Carr said Mayor de Blasio should have acted sooner rather than wait for the case to go through the courts or the federal government to act.
"I wanted the NYPD to take a stand," she said. "It was recommended for charges (against) Pantaleo since January 2015 and nothing was done. This is where my anger came in. Why are you just sitting back?" she said in her first interview on local television.
NYPD Commissioner James O'Neill, also appearing on Up Close, said he made that decision alone, calling it "one of the most difficult things" he's had to do.
He said he has not spoken to Eric Garner's mother or to PBA President Pat Lynch, who was sharply critical of Pantaleo's firing, since he announced his decision Monday.
Asked about speculation that he would soon leave his job, O'Neill responded, "I don't know why I would do that. My heart and soul is with the NYPD.... Unfortunately, many jobs run on rumors."
The full interviews can be seen on Up Close on Sunday morning at 11 a.m. on Channel 7.
Earlier, a police union criticized the disciplinary action taken against an NYPD sergeant in connection with Garner's death.
Police Commissioner James O'Neill is docking Sergeant Kizzy Adonis 20 vacation days for failing to properly supervise Officer Pantaleo during the arrest that led to Garner's death.
But the Sergeant Benevolent Association says Adonis isn't guilty of failure to supervise -- because she was not the supervising officer on the scene.
They say that another sergeant, the patrol supervisor, was never brought up on any charges at all while Adonis spent three and a half years on modified duty.
"We've always felt the decision to bring disciplinary charges against Adonis irresponsible," SBA President Ed Mullins said. "Sergeant Adonis arrived seven to 10 seconds after the alleged chokehold was concluded. She never saw the alleged chokehold and had no knowledge that it even happened until hours later when she was shown a video by the Internal Affairs Bureau."
WATCH: Sergeants' union responds to outcome of Adonis case
Instead of being subjected to a departmental trial like Pantaleo, who was terminated earlier this week, Adonis agreed to be docked 20 vacation days without admitting any guilt.
Still, Mullins called the decision to bring her up on charges at all a reckless one.
"No reason was ever given as to why it took the NYPD months to bring disciplinary charges against Sergeant Adonis," he said.
It's a question that as answered by O'Neill Thursday morning.
"Through conversations with the Department of Justice, they asked us to hold off on moving forward with our administrative trial," he said. "And in the summer of 2018, they said we could go ahead. They gave us the green light."
As for the Patrolmen's Benevolent Association call for a work slowdown and a no-confidence vote agains the mayor and police commissioner, O'Neill was cautious.
"(PBA President) Patty Lynch is doing what he thinks he should do for the membership," he said. "But he needs to be careful not to destroy their confidence."

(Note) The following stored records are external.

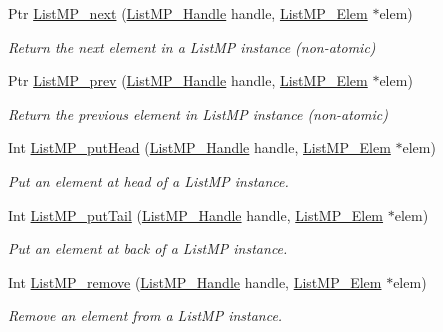 \begin{DoxyCompactItemize}
Ptr \hyperlink{_list_m_p_8h_a1c9b826d5b17a55a8ddbe231db1b8f36}{ListMP\_\-next} (\hyperlink{_list_m_p_8h_abf5a0381ce9dab133382015abaf7fe6b}{ListMP\_\-Handle} handle, \hyperlink{struct_list_m_p___elem}{ListMP\_\-Elem} $\ast$elem)
\begin{DoxyCompactList}\small\item\em Return the next element in a ListMP instance (non-\/atomic) \item\end{DoxyCompactList}\item 
Ptr \hyperlink{_list_m_p_8h_aab4e8c1ad68b0d4908ea6221b889cf14}{ListMP\_\-prev} (\hyperlink{_list_m_p_8h_abf5a0381ce9dab133382015abaf7fe6b}{ListMP\_\-Handle} handle, \hyperlink{struct_list_m_p___elem}{ListMP\_\-Elem} $\ast$elem)
\begin{DoxyCompactList}\small\item\em Return the previous element in ListMP instance (non-\/atomic) \item\end{DoxyCompactList}\item 
Int \hyperlink{_list_m_p_8h_aed19b5eadd7b9007c948c1343934e251}{ListMP\_\-putHead} (\hyperlink{_list_m_p_8h_abf5a0381ce9dab133382015abaf7fe6b}{ListMP\_\-Handle} handle, \hyperlink{struct_list_m_p___elem}{ListMP\_\-Elem} $\ast$elem)
\begin{DoxyCompactList}\small\item\em Put an element at head of a ListMP instance. \item\end{DoxyCompactList}\item 
Int \hyperlink{_list_m_p_8h_ab97d069db0de6f8116acb262989b8441}{ListMP\_\-putTail} (\hyperlink{_list_m_p_8h_abf5a0381ce9dab133382015abaf7fe6b}{ListMP\_\-Handle} handle, \hyperlink{struct_list_m_p___elem}{ListMP\_\-Elem} $\ast$elem)
\begin{DoxyCompactList}\small\item\em Put an element at back of a ListMP instance. \item\end{DoxyCompactList}\item 
Int \hyperlink{_list_m_p_8h_ab66a123f8234c4eb218fa81407c06c3c}{ListMP\_\-remove} (\hyperlink{_list_m_p_8h_abf5a0381ce9dab133382015abaf7fe6b}{ListMP\_\-Handle} handle, \hyperlink{struct_list_m_p___elem}{ListMP\_\-Elem} $\ast$elem)
\begin{DoxyCompactList}\small\item\em Remove an element from a ListMP instance. \item\end{DoxyCompactList}\end{DoxyCompactItemize}


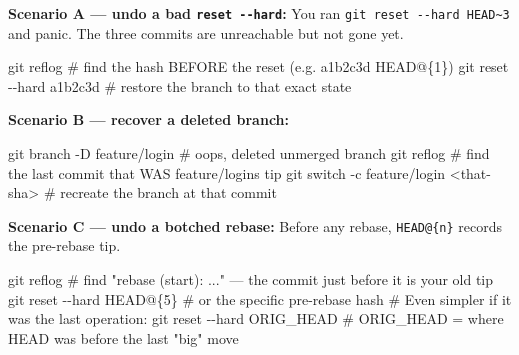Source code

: \documentclass[11pt]{article}
\newenvironment{Shaded}{\begin{snugshade}}{\end{snugshade}}
\newcommand{\AttributeTok}[1]{\textcolor[rgb]{0.16,0.50,0.73}{#1}}
\newcommand{\CommentTok}[1]{\textcolor[rgb]{0.48,0.49,0.49}{#1}}
\newcommand{\FunctionTok}[1]{\textcolor[rgb]{0.56,0.27,0.68}{#1}}
\newcommand{\NormalTok}[1]{\textcolor[rgb]{0.81,0.81,0.76}{#1}}
\newcommand{\OperatorTok}[1]{\textcolor[rgb]{0.81,0.81,0.76}{#1}}
\begin{document}
\textbf{Scenario A --- undo a bad \texttt{reset\ -\/-hard}:} You ran \texttt{git\ reset\ -\/-hard\ HEAD\textasciitilde{}3} and panic. The three commits are unreachable but not gone yet.


\begin{Shaded}
\begin{Highlighting}[]
\FunctionTok{git}\NormalTok{ reflog                       }\CommentTok{\# find the hash BEFORE the reset (e.g. a1b2c3d HEAD@\{1\})}
\FunctionTok{git}\NormalTok{ reset }\AttributeTok{{-}{-}hard}\NormalTok{ a1b2c3d         }\CommentTok{\# restore the branch to that exact state}
\end{Highlighting}
\end{Shaded}

\textbf{Scenario B --- recover a deleted branch:}


\begin{Shaded}
\begin{Highlighting}[]
\FunctionTok{git}\NormalTok{ branch }\AttributeTok{{-}D}\NormalTok{ feature/login      }\CommentTok{\# oops, deleted unmerged branch}
\FunctionTok{git}\NormalTok{ reflog                       }\CommentTok{\# find the last commit that WAS feature/login\textquotesingle{}s tip}
\FunctionTok{git}\NormalTok{ switch }\AttributeTok{{-}c}\NormalTok{ feature/login }\OperatorTok{\textless{}}\NormalTok{that{-}sha}\OperatorTok{\textgreater{}}   \CommentTok{\# recreate the branch at that commit}
\end{Highlighting}
\end{Shaded}

\textbf{Scenario C --- undo a botched rebase:} Before any rebase, \texttt{HEAD@\{n\}} records the pre-rebase tip.


\begin{Shaded}
\begin{Highlighting}[]
\FunctionTok{git}\NormalTok{ reflog                       }\CommentTok{\# find "rebase (start): ..." — the commit just before it is your old tip}
\FunctionTok{git}\NormalTok{ reset }\AttributeTok{{-}{-}hard}\NormalTok{ HEAD@\{5\}        }\CommentTok{\# or the specific pre{-}rebase hash}
\CommentTok{\# Even simpler if it was the last operation:}
\FunctionTok{git}\NormalTok{ reset }\AttributeTok{{-}{-}hard}\NormalTok{ ORIG\_HEAD       }\CommentTok{\# ORIG\_HEAD = where HEAD was before the last "big" move}
\end{Highlighting}
\end{Shaded}
\end{document}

NYPD Chief of Department Terence Monahan took it a step further, calling the PBA's recommendation to the rank and file to use "extreme caution" when making arrests "pretty bad advice" that could endanger officers' lives.
"There are a lot of ways put your anger out there, a lot of ways to vent frustration," he said. "The ways to vent frustration is not to endanger yourself, not to endanger your partner, and not to endanger the people of this city."
He did acknowledge low morale among some officers, but he blasted any directive that officers hold back in any way when making arrests.
"I know as a result of the Pantaleo decision there's a hell of a lot of anger and frustration going out throughout the entire department right now," he said. "If you hesitate, you could get yourself killed."
PBA officials have visited precincts across the city, armed with a one-page handout instructing officers to summon a patrol supervisor and other officers to "every job involving a possible arrest situation" and wait for the backup to arrive unless facing a matter of life or death.
Officers are advised to "confer with the patrol supervisor" before making any arrests, and document any and all instructions they receive in their memo books.
"Anyone who is going to hesitate when they are about to lock up a bad guy is endangering their own lives," Monahan said. "We do not give criminals the upper hand in an arrest situation."